Seguimos platicando porque insiste hasta que empiezo a contarle un poco más de ese infantil hobby que a veces sigo usando.

—¿Algún día podré verte dibujar?—pregunta. Asiento haciéndole saber que sí.

No sé cuándo, pero sí.

La comida llega a nuestra mesa y la observo comer. Lo hace con cautela pero sigue charlando. Tal parece que esos tragos la dejaron con muchas ganas de socializar.
Y, para ser sincero, podría escucharla por horas. Hablando de lo que sea, no me importa.

Me gusta escucharla hablar.
Aunque evita cualquier tema familiar y la religión debido a todo.

Regresamos al auto después de cenar. El alcohol se le ha bajado bastante y parece más tranquila.

—¿Qué significa?—la suave tonalidad de su voz me hace girarme a ella un momento, cuando rompe el silencio después de un rato. Uno de sus dedos roza el tatuaje de mi brazo libre: una serpiente enroscada, difuminada con negro y detalles alrededor.

Mi favorito.

—¿Te gusta?—ella asiente—Tentación. Las serpientes representan la tentación. Deberías saberlo.

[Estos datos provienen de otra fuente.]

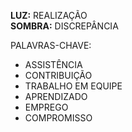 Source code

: **LUZ:** REALIZAÇÃO  
**SOMBRA:** DISCREPÂNCIA

PALAVRAS-CHAVE:
- ASSISTÊNCIA
- CONTRIBUIÇÃO
- TRABALHO EM EQUIPE
- APRENDIZADO
- EMPREGO
- COMPROMISSO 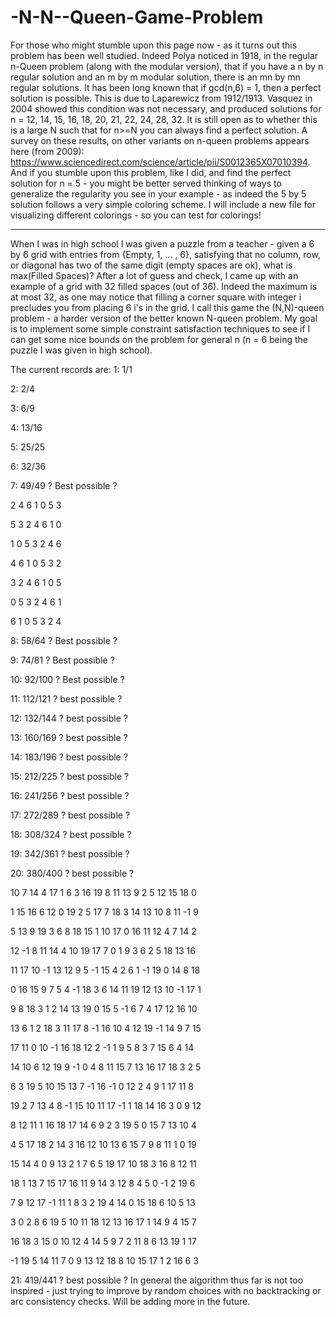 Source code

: # -N-N--Queen-Game-Problem

For those who might stumble upon this page now - as it turns out this problem has been well studied. Indeed Polya noticed in 1918, in the regular n-Queen problem (along with the modular version), that if you have a n by n regular solution and an m by m modular solution, there is an mn by mn regular solutions. It has been long known that if gcd(n,6) = 1, then a perfect solution is possible. This is due to Laparewicz from 1912/1913. Vasquez in 2004 showed this condition was not necessary, and produced solutions for n =  12, 14, 15, 16, 18, 20, 21, 22, 24, 28, 32. It is still open as to whether this is a large N such that for n>=N you can always find a perfect solution. A survey on these results, on other variants on n-queen problems appears here (from 2009): https://www.sciencedirect.com/science/article/pii/S0012365X07010394. And if you stumble upon this problem, like I did, and find the perfect solution for n = 5 - you might be better served thinking of ways to generalize the regularity you see in your example - as indeed the 5 by 5 solution follows a very simple coloring scheme. I will include a new file for visualizing different colorings - so you can test for colorings!

-------------------------------------
When I was in high school I was given a puzzle from a teacher - given a 6 by 6 grid with entries from {Empty, 1, ... , 6}, satisfying that no column, row, or diagonal has two of the same digit (empty spaces are ok), what is max(Filled Spaces)? After a lot of guess and check, I came up with an example of a grid with 32 filled spaces (out of 36). Indeed the maximum is at most 32, as one may notice that filling a corner square with integer i precludes you from placing 6 i's in the grid. I call this game the (N,N)-queen problem - a harder version of the better known N-queen problem. My goal is to implement some simple constraint satisfaction techniques to see if I can get some nice bounds on the problem for general n (n = 6 being the puzzle I was given in high school).

The current records are:
1: 1/1

2: 2/4

3: 6/9

4: 13/16

5: 25/25

6: 32/36

7: 49/49 ? Best possible ?

  2  4  6  1  0  5  3 

 5  3  2  4  6  1  0 

 1  0  5  3  2  4  6 

 4  6  1  0  5  3  2 

 3  2  4  6  1  0  5 

 0  5  3  2  4  6  1 

 6  1  0  5  3  2  4 

8: 58/64 ? Best possible ?

9: 74/81 ? Best possible ?

10: 92/100 ? Best possible ?

11: 112/121 ? best possible ?

12: 132/144 ? best possible ? 

13: 160/169 ? best possible ?

14: 183/196 ? best possible ? 

15: 212/225 ? best possible ?

16: 241/256 ? best possible ?

17: 272/289 ? best possible ?

18: 308/324 ? best possible ?

19: 342/361 ? best possible ?

20: 380/400 ? best possible ?

 10  7  14  4  17  1  6  3  16  19  8  11  13  9  2  5  12  15  18  0 

 1  15  16  6  12  0  19  2  5  17  7  18  3  14  13  10  8  11  -1  9 

 5  13  9  19  3  6  8  18  15  1  10  17  0  16  11  12  4  7  14  2 

 12  -1  8  11  14  4  10  19  17  7  0  1  9  3  6  2  5  18  13  16 

 11  17  10  -1  13  12  9  5  -1  15  4  2  6  1  -1  19  0  14  8  18 

 0  16  15  9  7  5  4  -1  18  3  6  14  11  19  12  13  10  -1  17  1 

 9  8  18  3  1  2  14  13  19  0  15  5  -1  6  7  4  17  12  16  10 

 13  6  1  2  18  3  11  17  8  -1  16  10  4  12  19  -1  14  9  7  15 

 17  11  0  10  -1  16  18  12  2  -1  1  9  5  8  3  7  15  6  4  14 

 14  10  6  12  19  9  -1  0  4  8  11  15  7  13  16  17  18  3  2  5 

 6  3  19  5  10  15  13  7  -1  16  -1  0  12  2  4  9  1  17  11  8 

 19  2  7  13  4  8  -1  15  10  11  17  -1  1  18  14  16  3  0  9  12 

 8  12  11  1  16  18  17  14  6  9  2  3  19  5  0  15  7  13  10  4 

 4  5  17  18  2  14  3  16  12  10  13  6  15  7  9  8  11  1  0  19 

 15  14  4  0  9  13  2  1  7  6  5  19  17  10  18  3  16  8  12  11 

 18  1  13  7  15  17  16  11  9  14  3  12  8  4  5  0  -1  2  19  6 

 7  9  12  17  -1  11  1  8  3  2  19  4  14  0  15  18  6  10  5  13 

 3  0  2  8  6  19  5  10  11  18  12  13  16  17  1  14  9  4  15  7 

 16  18  3  15  0  10  12  4  14  5  9  7  2  11  8  6  13  19  1  17 

 -1  19  5  14  11  7  0  9  13  12  18  8  10  15  17  1  2  16  6  3 

21: 419/441 ? best possible ?
In general the algorithm thus far is not too inspired - just trying to improve by random choices with no backtracking or arc consistency checks. Will be adding more in the future.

—Tengo la teoría de que estás tonteándome—frunce el ceño.

Sonrío con diversión.

—¿Y qué más pensabas que significaba? No puedes esperar demasiado de un ex-militar promiscuo.

En lugar de enojarse, se ríe ante mi comentario.

—Ya veo...

El resto del camino, el silencio apaña el auto. Ella apoya la cabeza en la ventana y trato de ir con cuidado para no tropezar con algún bache cuando me percato de que se ha dormido.

No dura mucho porque pronto llegamos a casa, la despierto y la dejo a una distancia discreta para que no la atrapen. Ella entra con cautela y yo vuelvo a casa.

Por cierto.
Creo que aún no se ha percatado de que su diario no está con ella.